Deshalb winke ich dem hustenden Daihatsu, der bestimmt den nächsten TÜV nicht übersteht, auch mit einer gewissen Beklommenheit nach. Ole-Stig sagt nichts, legt mir nur einen Arm um die Schulter; er weiß, was ich denke, und auch, was ich fühle. Vielleicht besser als ich. Wir überlassen das Thema sich selbst wie einen Vogel mit einem gebrochenen Flügel; wir sind mitten in den Vorbereitungen für das Weihnachtsessen, und es bringt nichts, über das Kind zu weinen, das ich verloren habe, und die Kinder, die ich später nicht bekommen konnte.

»Great kids! Was sind die groß geworden«, sagt er, als das Auto um die Ecke verschwunden ist. Etwas im Klang seiner Stimme verrät, dass er vielleicht den gleichen Schmerz mit sich herumträgt, sich nie reproduziert zu haben. Ob es Gert auch so geht? Haben sie jemals darüber gesprochen? Dass die Familie mit ihnen ausstirbt, mit den beiden Brüdern?

»Ja«, sage ich und schaudere vor Kälte. Es ist noch immer windig, obwohl der Sturm langsam abnimmt. »Die Kinder sind schon okay. Na schön, wir sollten besser ...!«

Ole-Stig nickt, und wir gehen in die Küche und fahren da fort, wo wir aufgehört haben. Wir liegen gut in der Zeit; wir arbeiten prima zusammen, und selbst Gert findet sich in den Rhythmus ein, als er aus seinem Arbeitszimmer auftaucht, wo er wie üblich Stunden über seinem Taschenrechner und einem Block verbracht hat. Ole-Stig nennt ihn kopfschüttelnd einen unverbesserlichen workaholic – am Weihnachtsabend über einem alternativen Finanzgesetz zu brüten! Wo er nicht einmal Finanzsprecher ist! Gert zuckt versöhnlich mit den Schultern und macht unaufgefordert eine Flasche Wein auf, Kerzen und Musik an. Frank Sinatras Weihnachtshits sind kurz darauf aus den Lautsprechern in der Küche zu hören.
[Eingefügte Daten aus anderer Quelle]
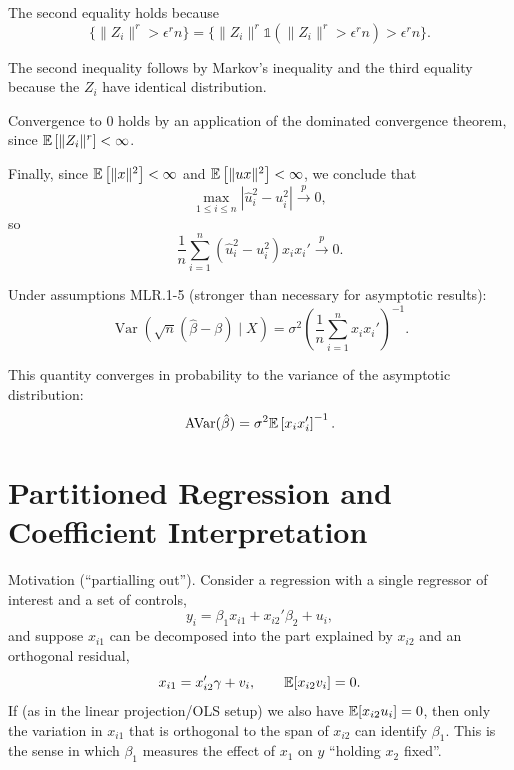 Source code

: \begin{remark}	The second equality holds because \[
		\{\|Z_i\|^r > \epsilon^r n\} = \{\|Z_i\|^r \mathds{1}(\|Z_i\|^r > \epsilon^r n) > \epsilon^r n\}
	.\] 
	
	The second inequality follows by Markov's inequality and the third equality because the $Z_i$ have identical distribution.
	
	Convergence to $0$ holds by an application of the dominated convergence theorem, since $\E\left[\|Z_i\|^r\right] < \infty$.
	
	Finally, since $\E\left[\|x\|^2\right] < \infty$ and $\E\left[\|ux\|^2\right] < \infty$, we conclude that \[
		\max_{1 \le i \le n} |\hat{u}_i^2 - u_i^2| \xrightarrow{p} 0
	,\] so \[
		\frac{1}{n} \sum_{i=1}^{n} (\hat{u}_i^2 - u_i^2) x_i x_i' \xrightarrow{p} 0
	.\] 
\end{remark}

\begin{remark}
	Under assumptions MLR.1-5 (stronger than necessary for asymptotic results): \[
		\operatorname{Var}\left( \sqrt{n} (\hat{\beta} - \beta) \mid X \right) = \sigma^2 \left( \frac{1}{n} \sum_{i=1}^{n} x_i x_i' \right)^{-1}
	.\] 
	
	This quantity converges in probability to the variance of the asymptotic distribution: \[
		\operatorname{AVar}(\hat{\beta}) = \sigma^2 \E\left[x_i x_i'\right] ^{-1}
	.\] 
\end{remark}

\section{Partitioned Regression and Coefficient Interpretation}

Motivation (``partialling out'').
Consider a regression with a single regressor of interest and a set of controls,
\[
	y_i = \beta_1 x_{i1} + x_{i2}'\beta_2 + u_i,
\]
and suppose $x_{i1}$ can be decomposed into the part explained by $x_{i2}$ and an orthogonal residual,
\[
	x_{i1} = x_{i2}'\gamma + v_i, \qquad \E[x_{i2} v_i] = 0.
\]
If (as in the linear projection/OLS setup) we also have $\E[x_{i2}u_i]=0$, then only the variation in $x_{i1}$ that is orthogonal to the span of $x_{i2}$ can identify $\beta_1$.
This is the sense in which $\beta_1$ measures the effect of $x_{1}$ on $y$ ``holding $x_2$ fixed''.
»Das ist das Amerika, das es einmal gab. Vor Ground Zero«, bemerkt Ole-Stig und summt bei I’ll Be Home for Christmas mit, während er das Glas Rotwein entgegennimmt, das Gert ihm eingegossen hat. Ich bekomme auch eins; er macht es ganz voll, damit ich den Wein nicht mit Wasser verdünnen kann, nicht wahr? Es wäre gelogen, zu behaupten, dass ich den ganzen Tag noch keinen Tropfen getrunken habe. Ich war gezwungen, in das Außenlager im Garten zu gehen, wo ich Flaschen unter ein paar großen, leeren Tontöpfen versteckt habe, um ein paar Drinks zu kippen. Nicht viele, nur genug, dass meine Hände nicht so zittern. Deshalb bin ich ungewöhnlich klar im Kopf und kann sowohl zuhören wie auch die Sauce zubereiten, während das Gespräch zwischen den beiden Brüdern lebhaft wird, die sich mit ihren roten Haaren, ihren Sommersprossen und ihren behänden Gestalten zwar gleichen, ansonsten aber so unterschiedlich wie Tag und Nacht sind. Nicht nur weil Ole-Stig vier Jahre jünger und schwul ist und mit seinem gepflegten Schnäuzer, der modischen Kleidung und der Breitling-Uhr am Handgelenk durchaus als wohlhabender gay doctor von der amerikanischen Ostküste gecastet werden könnte, der in einige der Sitcoms passt, mit denen ich mein Dasein friste. Sondern auch weil Gert der Schwermütige und Rätselhafte, und Ole-Stig mit einem fröhlicheren Gemüt und einer allumfassenden Offenheit gesegnet ist. Besonders wenn sie zusammen sind, wird dieser Unterschied deutlich. Während Gert das Glas immer als halb leer ansehen wird, ist es für Ole-Stig stets halb voll. Trotzdem fällt mir, während ich das Entenfett von der Sauce abschöpfe, auf, dass Ole-Stig pessimistischer wirkt als sonst.

Sie unterhalten sich nämlich über Politik, über Amerikas Rolle in der Welt, über die Wahrscheinlichkeit, dass die USA sich die patriotische Stimmung für ihren Krieg gegen den Terror zunutze machen und den Irak besetzen werden, um Saddam Hussein zu stürzen. Ole-Stig verdreht die Augen, während Gert all die Männer aufzählt, die den Präsidenten unterstützen, unter anderem Cheney und Rumsfeld, die beiden Falken des rechten Flügels. Sie sind ganz versessen darauf, auf den Knopf zu drücken, send in the marines, und der allzu weiche Falke Colin Powell dürfte außerstande sein, das zu verhindern.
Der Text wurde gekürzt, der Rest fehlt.